Anyway, let's move on.
We're running out of time here.
Let's get to Zimbabwe news.
Hey, folks, we all know now that Zimbabwe has been overtaken by the ZDF, which is the Zimbabwe Defense Forces.
And folks, I've got some inside information that suggests that China actually may have been behind the coup on Mugabe.
Now, the reason I say this, folks, I'm not too sure if you're familiar, but China is kind of recolonizing Africa.
It's utilizing its resources that it makes, you know, being the mass producer of widgets for the world.
It is actually parlaying those investments and putting it into Africa.
Recolonization of Africa.
And obviously, one of its investments is in Zimbabwe.
Now, I want y'all to bear with me, folks, because a lot of information I'm about to give you here.
The general of the Zimbabwe Defense Forces, ZDF, General Chiwenga, General Chiwenga, actually went to China early this month.
I think it was the first week of November, to go visit China and, I guess, talk diplomatic relations, whatever the case might be.
That week that General Chawinga of the Zimbabwe Defense Forces went to China, the vice president of Zimbabwe, the vice president's name is Managangwa,
Managagwa, was not only kicked out of the vice presidential seat of Zimbabwe, he was sent into exile during the trip of General Chiwenga in China.
Now, I talked about how the vice president was in exile, and I talked about how this was a potential power play by Mugabe's wife, Gucci Grace.
I'm not joking, that's her name, Gucci Grace.
Now, China saw this and said, no, we're not doing this.
We're not allowing Gucci Grace to come in and ruin our investment.
I mean, lest we forget Zimbabwe, in Zimbabwe, China is their biggest trading partner.
So that means that China has a considerable investment in Zimbabwe, and they sure as hell don't want it to go into a Gucci Grace's hands.

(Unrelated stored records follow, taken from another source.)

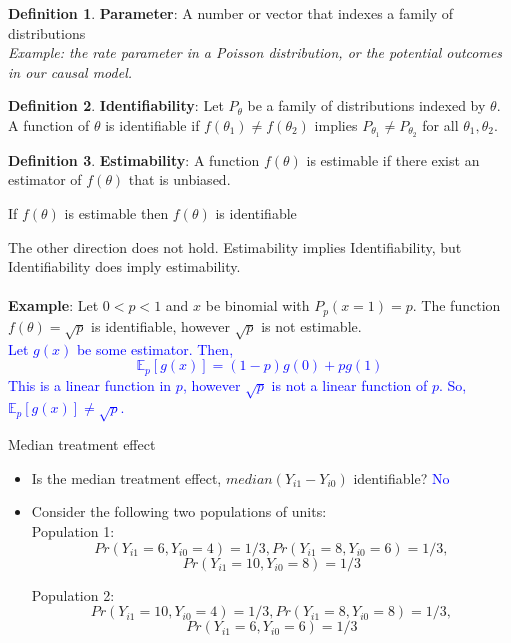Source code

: \documentclass[handout]{beamer}
\theoremstyle{definition}
\newtheorem{defn}{Definition}[section]
\begin{document}
\begin{frame}
\begin{defn}
\textbf{Parameter}: A number or vector that indexes a family of distributions\\
\emph{Example: the rate parameter in a Poisson distribution, or the potential outcomes in our causal model.}  
\end{defn}
\pause
\begin{defn}
\textbf{Identifiability}: Let $P_\theta$ be a family of distributions indexed by $\theta$. A function of $\theta$ is identifiable if $f(\theta_1) \neq f(\theta_2)$ implies $P_{\theta_1} \neq P_{\theta_2}$ for all $\theta_1, \theta_2$.  
\end{defn}
\pause
\begin{defn}
\textbf{Estimability}: A function $f(\theta)$ is estimable if there exist an estimator of $f(\theta)$ that is unbiased.
\end{defn}
\end{frame}


\begin{frame}
\begin{theorem}
If $f(\theta)$ is estimable then $f(\theta)$ is identifiable
\end{theorem}
\pause
The other direction does not hold. Estimability implies Identifiability, but Identifiability does imply estimability.  \\~\\
\pause
\textbf{Example}: Let $0<p<1$ and $x$ be binomial with $P_p(x=1)=p$. The function $f(\theta) = \sqrt{p}$ is identifiable, however $\sqrt{p}$ is not estimable.\\
\pause
\textcolor{blue}{Let $g(x)$ be some estimator. Then, 
$$\mathbb{E}_p \left[g(x) \right] = (1-p)g(0)+pg(1)$$
This is a linear function in $p$, however $\sqrt{p}$ is not a linear function of $p$. So, 
$\mathbb{E}_p \left[g(x) \right] \neq \sqrt{p}$.}  
\end{frame}



\begin{frame}{Median treatment effect}
\begin{itemize}
\item Is the median treatment effect, $median(Y_{i1}-Y_{i0})$ identifiable? \pause
\textcolor{blue}{No} \pause
\item Consider the following two populations of units:\\
Population 1:
$$Pr(Y_{i1}=6,Y_{i0}=4)=1/3,Pr(Y_{i1}=8,Y_{i0}=6)=1/3,$$
$$Pr(Y_{i1}=10,Y_{i0}=8)=1/3 $$

Population 2:
$$Pr(Y_{i1}=10,Y_{i0}=4)=1/3,Pr(Y_{i1}=8,Y_{i0}=8)=1/3,$$
$$Pr(Y_{i1}=6,Y_{i0}=6)=1/3 $$
\end{itemize}
\end{frame}
\end{document}
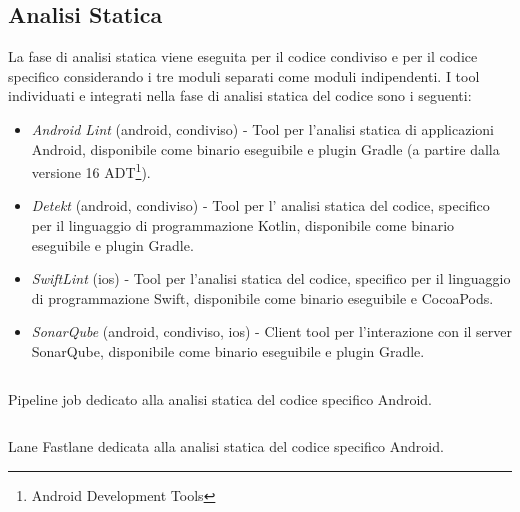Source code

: \subsection{Analisi Statica}
La fase di analisi statica viene eseguita per il codice condiviso e per il codice specifico considerando i tre moduli separati come moduli indipendenti. I tool individuati e integrati nella fase di analisi statica del codice sono i seguenti:
\begin{itemize}
    \item \textit{Android Lint} (android, condiviso) - Tool per l'analisi statica di applicazioni Android, disponibile come binario eseguibile e plugin Gradle (a partire dalla versione 16 ADT\footnote{Android Development Tools}).
    \item \textit{Detekt} (android, condiviso) - Tool per l' analisi statica del codice, specifico per il linguaggio di programmazione Kotlin, disponibile come binario eseguibile e plugin Gradle.
    \item \textit{SwiftLint} (ios) - Tool per l'analisi statica del codice, specifico per il linguaggio di programmazione Swift, disponibile come binario eseguibile e CocoaPods.
    \item \textit{SonarQube} (android, condiviso, ios) - Client tool per l'interazione con il server SonarQube, disponibile come binario eseguibile e plugin Gradle.
\end{itemize}

\begin{listing}[H]
\inputminted{yaml}{code/4-sastjob}
\caption{Pipeline job dedicato alla analisi statica del codice specifico Android.}
\end{listing}

\begin{listing}[H]
\inputminted{ruby}{code/4-sastfastlane}
\caption{Lane Fastlane dedicata alla analisi statica del codice specifico Android.}
\end{listing}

That's for goddamn sure, all right?
So anyway, with that being said, when General Chawenga came back to Zimbabwe from his visit to China, he was given the okay by the Chinese to just go ahead and overtake the government from Mugabe.
And right now, we're in a holding pattern position in which General Chewenga and Mugabe are currently in talks in figuring out what exactly is going to happen with the government of Zimbabwe.
So with that being said, folks, China truly behind the coup with Zimbabwe.
They're basically protecting their colonial interests.
And this is what you have going on out here in Zimbabwe.
That was the reason for the coup.
That right there was the reason for the coup.
Inside track, China, freaking China, man.
Anyway, let's move on, folks.
We're running out of time.
Japan is going to bolster its military.
What did I tell you, folks?
This was all a part of the diplomatic and foreign policy plan of the Trump administration to allow North Korea to save a rattle with ballistic missiles and supposed nuclear weapons testing and all this other crap to justify Japan to build up its defense systems, to build up its military.
And of course, Prime Minister Abe had a snap election so that he could solidify his authority in an attempt to try to remilitarize Japan.
And of course, he is blaming North Korea for this remilitarization.
He's calling North Korea Japan's biggest threat since World War II.
And as a result, he's going to bolster up his defense power.
He's going to bolster up his missile and anti-defense missile power.
And this is a big step for Japan because, in my personal opinion, if I were China, Japan is the last people I'd want to be remilitarized, considering China is already in a precarious situation surrounded by nuclear powers.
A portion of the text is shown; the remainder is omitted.